Machine Leaning Algorithms and Time Series Feature Extraction Library for Electricity Consumption Fraud Detection in Smart Grids
暂无分享,去创建一个
Smart meters read the consumption at different time resolutions and may generate large volumes of time series that require special tools for consumption monitoring and fraud detection. Usually, the readings of the smart meter have numerous null values and outliers that impact the results of fraud detection. Feature extraction from time series is a challenge especially when patterns and irregularities have to be identified.
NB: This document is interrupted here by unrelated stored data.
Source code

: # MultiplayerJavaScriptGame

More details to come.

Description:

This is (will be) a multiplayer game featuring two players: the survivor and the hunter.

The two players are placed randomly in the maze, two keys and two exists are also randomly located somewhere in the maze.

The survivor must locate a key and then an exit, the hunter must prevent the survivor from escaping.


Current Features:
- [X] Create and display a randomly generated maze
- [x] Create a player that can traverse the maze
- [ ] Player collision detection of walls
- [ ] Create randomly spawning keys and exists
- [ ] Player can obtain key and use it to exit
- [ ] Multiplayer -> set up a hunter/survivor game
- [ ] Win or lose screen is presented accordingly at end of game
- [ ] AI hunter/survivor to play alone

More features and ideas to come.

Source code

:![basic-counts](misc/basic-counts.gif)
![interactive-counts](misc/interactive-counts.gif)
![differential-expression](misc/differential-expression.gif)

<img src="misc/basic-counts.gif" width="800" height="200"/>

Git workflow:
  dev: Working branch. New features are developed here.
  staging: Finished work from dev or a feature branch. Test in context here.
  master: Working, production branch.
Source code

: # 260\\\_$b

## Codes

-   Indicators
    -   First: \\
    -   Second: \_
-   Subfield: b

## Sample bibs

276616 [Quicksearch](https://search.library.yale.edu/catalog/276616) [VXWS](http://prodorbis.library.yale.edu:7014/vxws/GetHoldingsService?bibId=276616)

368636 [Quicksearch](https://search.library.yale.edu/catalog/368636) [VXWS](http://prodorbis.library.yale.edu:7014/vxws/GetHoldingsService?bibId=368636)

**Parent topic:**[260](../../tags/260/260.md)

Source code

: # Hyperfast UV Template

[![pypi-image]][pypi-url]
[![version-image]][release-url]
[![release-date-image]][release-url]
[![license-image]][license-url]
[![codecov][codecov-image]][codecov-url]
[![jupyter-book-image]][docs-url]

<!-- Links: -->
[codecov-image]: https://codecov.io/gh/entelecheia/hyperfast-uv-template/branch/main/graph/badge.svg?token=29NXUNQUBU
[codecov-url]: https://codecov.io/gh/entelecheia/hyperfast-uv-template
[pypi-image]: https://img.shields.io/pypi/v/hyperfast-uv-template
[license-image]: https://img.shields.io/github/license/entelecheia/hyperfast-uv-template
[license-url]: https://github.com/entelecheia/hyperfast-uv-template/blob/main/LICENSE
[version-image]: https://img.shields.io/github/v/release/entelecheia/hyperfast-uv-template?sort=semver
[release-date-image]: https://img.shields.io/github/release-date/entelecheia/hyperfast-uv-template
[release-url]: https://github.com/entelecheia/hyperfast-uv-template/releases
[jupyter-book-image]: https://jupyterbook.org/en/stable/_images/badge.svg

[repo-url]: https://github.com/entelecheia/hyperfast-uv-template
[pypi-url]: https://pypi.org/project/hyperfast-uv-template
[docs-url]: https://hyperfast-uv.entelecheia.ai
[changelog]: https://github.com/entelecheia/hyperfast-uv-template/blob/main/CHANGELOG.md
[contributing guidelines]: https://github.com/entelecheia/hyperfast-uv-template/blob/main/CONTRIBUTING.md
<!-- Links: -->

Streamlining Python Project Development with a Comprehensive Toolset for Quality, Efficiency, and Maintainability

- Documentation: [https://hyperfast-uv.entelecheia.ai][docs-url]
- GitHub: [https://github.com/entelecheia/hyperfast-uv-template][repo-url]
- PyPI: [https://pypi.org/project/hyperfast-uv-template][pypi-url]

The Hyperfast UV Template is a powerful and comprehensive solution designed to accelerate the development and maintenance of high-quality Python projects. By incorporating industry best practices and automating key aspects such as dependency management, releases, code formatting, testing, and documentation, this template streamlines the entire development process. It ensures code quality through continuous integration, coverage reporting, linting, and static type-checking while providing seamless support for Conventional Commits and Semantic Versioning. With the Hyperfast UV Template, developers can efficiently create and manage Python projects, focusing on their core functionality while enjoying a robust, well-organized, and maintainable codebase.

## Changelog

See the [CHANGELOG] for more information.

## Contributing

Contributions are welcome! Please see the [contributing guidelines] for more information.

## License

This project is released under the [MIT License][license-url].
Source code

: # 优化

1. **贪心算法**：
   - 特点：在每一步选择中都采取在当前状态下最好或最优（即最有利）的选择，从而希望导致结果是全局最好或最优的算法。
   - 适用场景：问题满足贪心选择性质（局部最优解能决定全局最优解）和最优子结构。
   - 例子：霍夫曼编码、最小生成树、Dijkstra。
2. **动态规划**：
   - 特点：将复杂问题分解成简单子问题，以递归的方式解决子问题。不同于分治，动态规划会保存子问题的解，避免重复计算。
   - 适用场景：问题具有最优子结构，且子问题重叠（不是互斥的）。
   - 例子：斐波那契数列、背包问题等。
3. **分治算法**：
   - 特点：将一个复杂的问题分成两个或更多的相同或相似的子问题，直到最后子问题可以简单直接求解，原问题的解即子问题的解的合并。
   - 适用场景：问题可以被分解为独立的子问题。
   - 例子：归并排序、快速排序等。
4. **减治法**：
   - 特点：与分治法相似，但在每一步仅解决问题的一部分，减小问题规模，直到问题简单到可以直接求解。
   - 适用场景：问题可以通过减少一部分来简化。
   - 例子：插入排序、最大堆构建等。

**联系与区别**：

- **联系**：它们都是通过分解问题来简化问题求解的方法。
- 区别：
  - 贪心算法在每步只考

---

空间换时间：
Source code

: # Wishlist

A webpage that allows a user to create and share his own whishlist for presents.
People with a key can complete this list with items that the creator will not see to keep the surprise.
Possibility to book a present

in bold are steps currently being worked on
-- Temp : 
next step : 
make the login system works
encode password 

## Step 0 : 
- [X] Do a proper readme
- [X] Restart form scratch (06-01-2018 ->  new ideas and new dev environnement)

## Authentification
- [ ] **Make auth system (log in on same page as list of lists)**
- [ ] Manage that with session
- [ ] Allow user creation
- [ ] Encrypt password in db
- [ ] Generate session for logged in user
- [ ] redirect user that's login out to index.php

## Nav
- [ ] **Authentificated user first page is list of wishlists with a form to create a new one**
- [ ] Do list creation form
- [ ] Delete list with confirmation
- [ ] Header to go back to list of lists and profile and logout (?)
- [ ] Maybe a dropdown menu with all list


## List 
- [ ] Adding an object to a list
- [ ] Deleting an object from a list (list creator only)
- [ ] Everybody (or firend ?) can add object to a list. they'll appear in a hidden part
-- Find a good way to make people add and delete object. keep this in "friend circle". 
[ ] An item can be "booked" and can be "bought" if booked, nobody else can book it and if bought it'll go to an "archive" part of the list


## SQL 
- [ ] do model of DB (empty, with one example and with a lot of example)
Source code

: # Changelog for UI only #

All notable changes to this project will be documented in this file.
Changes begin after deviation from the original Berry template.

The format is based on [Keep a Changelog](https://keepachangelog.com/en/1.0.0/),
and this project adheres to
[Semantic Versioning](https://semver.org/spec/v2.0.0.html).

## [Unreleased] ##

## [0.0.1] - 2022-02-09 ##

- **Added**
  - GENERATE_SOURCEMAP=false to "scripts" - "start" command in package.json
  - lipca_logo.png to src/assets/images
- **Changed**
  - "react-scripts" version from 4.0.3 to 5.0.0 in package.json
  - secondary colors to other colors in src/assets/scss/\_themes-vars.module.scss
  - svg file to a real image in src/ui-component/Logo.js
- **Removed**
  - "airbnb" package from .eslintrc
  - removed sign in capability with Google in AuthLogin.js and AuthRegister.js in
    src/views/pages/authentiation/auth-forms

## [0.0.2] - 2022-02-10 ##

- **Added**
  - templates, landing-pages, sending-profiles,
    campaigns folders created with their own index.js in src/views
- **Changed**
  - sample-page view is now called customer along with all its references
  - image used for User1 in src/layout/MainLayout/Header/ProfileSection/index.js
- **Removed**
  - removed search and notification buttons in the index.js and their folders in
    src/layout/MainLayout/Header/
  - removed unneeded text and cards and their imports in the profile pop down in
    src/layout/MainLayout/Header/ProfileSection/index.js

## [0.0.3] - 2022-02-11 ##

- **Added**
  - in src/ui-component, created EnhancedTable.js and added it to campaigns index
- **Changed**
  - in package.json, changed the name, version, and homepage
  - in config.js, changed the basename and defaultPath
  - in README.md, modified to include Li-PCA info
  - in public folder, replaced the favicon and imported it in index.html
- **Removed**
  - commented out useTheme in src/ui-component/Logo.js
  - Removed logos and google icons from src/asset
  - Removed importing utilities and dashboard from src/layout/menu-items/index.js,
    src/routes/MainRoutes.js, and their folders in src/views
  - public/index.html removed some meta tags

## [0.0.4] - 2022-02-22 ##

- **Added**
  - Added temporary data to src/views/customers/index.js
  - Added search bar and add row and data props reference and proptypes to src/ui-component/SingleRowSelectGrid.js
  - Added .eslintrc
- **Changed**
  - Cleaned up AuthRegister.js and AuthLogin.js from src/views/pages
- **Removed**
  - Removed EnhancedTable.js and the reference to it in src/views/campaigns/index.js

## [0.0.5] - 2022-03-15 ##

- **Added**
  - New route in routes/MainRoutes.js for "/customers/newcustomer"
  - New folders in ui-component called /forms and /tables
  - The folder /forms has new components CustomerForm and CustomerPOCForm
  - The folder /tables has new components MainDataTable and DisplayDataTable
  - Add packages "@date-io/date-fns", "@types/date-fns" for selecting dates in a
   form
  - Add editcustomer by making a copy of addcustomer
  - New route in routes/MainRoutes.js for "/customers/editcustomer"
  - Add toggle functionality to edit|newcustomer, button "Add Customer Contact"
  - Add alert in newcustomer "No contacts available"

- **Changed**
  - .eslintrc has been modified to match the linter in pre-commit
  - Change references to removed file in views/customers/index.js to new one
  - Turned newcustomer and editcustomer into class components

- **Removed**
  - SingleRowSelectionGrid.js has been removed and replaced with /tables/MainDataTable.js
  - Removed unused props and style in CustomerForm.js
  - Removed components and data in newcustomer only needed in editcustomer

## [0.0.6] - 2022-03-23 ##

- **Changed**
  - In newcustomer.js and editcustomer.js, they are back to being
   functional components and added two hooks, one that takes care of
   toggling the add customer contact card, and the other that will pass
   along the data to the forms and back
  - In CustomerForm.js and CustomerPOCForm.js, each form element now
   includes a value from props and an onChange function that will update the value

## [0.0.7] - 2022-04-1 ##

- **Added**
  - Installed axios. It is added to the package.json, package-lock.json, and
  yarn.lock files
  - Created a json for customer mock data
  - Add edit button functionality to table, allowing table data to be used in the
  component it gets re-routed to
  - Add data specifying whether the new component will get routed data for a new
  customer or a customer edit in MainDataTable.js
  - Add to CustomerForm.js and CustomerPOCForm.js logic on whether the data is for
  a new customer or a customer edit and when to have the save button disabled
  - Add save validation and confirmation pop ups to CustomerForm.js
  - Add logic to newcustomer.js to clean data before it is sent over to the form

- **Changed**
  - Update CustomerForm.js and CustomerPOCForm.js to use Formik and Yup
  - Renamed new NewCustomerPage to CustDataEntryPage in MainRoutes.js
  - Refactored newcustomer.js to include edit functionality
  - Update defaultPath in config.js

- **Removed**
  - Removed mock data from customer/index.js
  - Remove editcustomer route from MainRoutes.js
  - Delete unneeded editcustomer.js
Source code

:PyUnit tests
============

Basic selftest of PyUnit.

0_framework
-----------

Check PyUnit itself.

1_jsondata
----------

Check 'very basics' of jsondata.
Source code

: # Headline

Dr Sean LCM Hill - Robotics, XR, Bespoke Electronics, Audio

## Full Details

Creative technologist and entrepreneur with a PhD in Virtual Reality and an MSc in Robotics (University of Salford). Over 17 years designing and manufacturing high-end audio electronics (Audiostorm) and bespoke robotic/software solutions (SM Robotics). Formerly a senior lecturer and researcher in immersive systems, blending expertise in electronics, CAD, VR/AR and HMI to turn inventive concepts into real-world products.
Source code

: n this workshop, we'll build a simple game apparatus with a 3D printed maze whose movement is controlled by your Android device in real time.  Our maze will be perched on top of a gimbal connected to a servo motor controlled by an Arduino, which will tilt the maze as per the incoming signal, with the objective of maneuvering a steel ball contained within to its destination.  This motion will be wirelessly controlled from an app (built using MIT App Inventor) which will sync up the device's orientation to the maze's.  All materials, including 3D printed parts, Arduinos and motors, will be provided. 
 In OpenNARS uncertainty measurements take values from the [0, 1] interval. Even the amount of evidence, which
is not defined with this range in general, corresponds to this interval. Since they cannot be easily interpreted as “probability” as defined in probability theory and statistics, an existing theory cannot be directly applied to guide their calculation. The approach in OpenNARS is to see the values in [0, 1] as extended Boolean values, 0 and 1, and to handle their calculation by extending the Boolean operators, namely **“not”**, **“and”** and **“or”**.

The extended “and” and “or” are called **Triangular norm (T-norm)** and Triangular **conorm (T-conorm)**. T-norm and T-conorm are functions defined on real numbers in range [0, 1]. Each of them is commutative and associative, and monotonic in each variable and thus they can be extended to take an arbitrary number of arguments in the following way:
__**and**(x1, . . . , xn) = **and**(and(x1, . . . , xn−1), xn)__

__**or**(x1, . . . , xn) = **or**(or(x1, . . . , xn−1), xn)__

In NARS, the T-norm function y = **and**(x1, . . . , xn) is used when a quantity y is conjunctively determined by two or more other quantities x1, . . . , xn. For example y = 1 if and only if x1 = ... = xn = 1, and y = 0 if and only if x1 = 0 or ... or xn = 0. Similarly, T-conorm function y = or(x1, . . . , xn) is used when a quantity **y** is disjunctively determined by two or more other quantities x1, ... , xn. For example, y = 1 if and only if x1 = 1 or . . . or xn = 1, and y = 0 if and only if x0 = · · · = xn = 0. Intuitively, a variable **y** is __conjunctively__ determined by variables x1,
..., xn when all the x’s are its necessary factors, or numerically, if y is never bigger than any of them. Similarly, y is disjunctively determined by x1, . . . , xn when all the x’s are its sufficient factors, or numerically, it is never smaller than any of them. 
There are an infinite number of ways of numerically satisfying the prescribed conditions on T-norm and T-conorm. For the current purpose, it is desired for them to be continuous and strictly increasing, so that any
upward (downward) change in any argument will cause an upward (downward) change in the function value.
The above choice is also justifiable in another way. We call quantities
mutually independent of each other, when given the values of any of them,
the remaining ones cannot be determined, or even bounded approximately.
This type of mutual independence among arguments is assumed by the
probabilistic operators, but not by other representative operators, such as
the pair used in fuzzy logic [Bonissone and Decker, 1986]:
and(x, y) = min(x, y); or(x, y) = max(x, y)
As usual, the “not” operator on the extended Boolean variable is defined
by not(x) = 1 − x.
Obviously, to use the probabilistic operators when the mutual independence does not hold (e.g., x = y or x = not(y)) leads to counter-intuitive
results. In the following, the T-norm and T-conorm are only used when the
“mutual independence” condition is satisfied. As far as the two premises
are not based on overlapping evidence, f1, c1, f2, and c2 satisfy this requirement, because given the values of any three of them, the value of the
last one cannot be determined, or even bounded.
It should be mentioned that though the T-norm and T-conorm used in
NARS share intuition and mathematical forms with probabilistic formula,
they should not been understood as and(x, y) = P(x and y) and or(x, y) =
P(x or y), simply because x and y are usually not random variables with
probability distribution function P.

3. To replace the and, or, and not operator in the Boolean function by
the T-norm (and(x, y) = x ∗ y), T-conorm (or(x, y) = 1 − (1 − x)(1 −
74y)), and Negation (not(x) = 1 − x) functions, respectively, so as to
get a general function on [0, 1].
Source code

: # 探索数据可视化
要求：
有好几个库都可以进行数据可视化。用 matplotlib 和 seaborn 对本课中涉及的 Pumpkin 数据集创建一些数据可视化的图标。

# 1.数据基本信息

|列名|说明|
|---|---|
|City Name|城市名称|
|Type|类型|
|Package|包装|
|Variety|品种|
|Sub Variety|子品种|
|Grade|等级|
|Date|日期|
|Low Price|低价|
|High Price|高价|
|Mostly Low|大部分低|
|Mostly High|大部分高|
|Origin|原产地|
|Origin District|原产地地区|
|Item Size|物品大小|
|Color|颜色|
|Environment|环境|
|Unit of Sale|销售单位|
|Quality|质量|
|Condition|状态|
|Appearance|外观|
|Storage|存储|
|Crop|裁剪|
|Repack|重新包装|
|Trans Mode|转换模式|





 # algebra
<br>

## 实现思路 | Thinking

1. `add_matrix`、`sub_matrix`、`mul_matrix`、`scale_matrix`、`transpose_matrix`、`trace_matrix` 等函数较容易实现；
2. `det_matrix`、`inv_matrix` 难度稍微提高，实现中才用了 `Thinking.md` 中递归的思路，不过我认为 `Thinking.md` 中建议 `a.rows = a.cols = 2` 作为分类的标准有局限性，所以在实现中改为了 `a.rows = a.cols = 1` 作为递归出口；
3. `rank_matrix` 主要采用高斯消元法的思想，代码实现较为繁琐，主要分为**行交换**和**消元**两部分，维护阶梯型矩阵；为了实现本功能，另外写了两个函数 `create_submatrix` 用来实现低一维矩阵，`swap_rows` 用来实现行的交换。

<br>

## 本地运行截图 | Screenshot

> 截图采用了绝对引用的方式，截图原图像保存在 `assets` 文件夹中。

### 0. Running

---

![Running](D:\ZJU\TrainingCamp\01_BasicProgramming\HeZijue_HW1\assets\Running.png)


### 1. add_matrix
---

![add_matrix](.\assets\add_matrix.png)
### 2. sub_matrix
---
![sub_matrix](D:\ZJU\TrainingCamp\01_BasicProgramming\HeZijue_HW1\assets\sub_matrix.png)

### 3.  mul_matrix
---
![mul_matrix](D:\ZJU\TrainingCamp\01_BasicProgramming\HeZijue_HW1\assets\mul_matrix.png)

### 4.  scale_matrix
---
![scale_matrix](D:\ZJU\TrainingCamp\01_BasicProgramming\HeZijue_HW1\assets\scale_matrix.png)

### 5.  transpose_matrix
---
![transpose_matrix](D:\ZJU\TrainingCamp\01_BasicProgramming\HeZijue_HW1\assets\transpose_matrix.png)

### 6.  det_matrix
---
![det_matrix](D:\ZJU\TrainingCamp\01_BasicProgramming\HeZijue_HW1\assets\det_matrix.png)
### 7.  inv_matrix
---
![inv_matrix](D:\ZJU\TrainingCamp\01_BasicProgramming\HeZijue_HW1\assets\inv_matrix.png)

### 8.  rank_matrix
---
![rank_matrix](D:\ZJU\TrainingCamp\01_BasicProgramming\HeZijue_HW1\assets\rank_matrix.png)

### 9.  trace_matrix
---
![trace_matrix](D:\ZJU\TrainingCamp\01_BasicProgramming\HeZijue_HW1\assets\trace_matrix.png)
Therefore, we propose to implement ten Machine Learning (ML) supervised algorithms with the very recent Python library - TSFEL that stands for Time Series Feature Extraction Library and automatically extracts time series and over 60 features from statistical (such as: mean absolute deviation, variance, interquartile range), temporal (such as: autocorrelation, mean absolute differences, entropy, peak to peak distance) and spectral (such as: FFT mean coefficient, wavelet absolute mean, standard deviation, spectral distance, fundamental frequency) perspective. Two algorithms, Multi-Layer Perceptron and Light Gradient Boost, provide very good results in identifying suspicious consumers on a real consumption dataset recorded in China by the utility company State Grid Corporation of China. The performance of TSFEL and ML algorithms is compared with the case without feature engineering. A data processing methodology is proposed for data processing including several significant stages before training the model.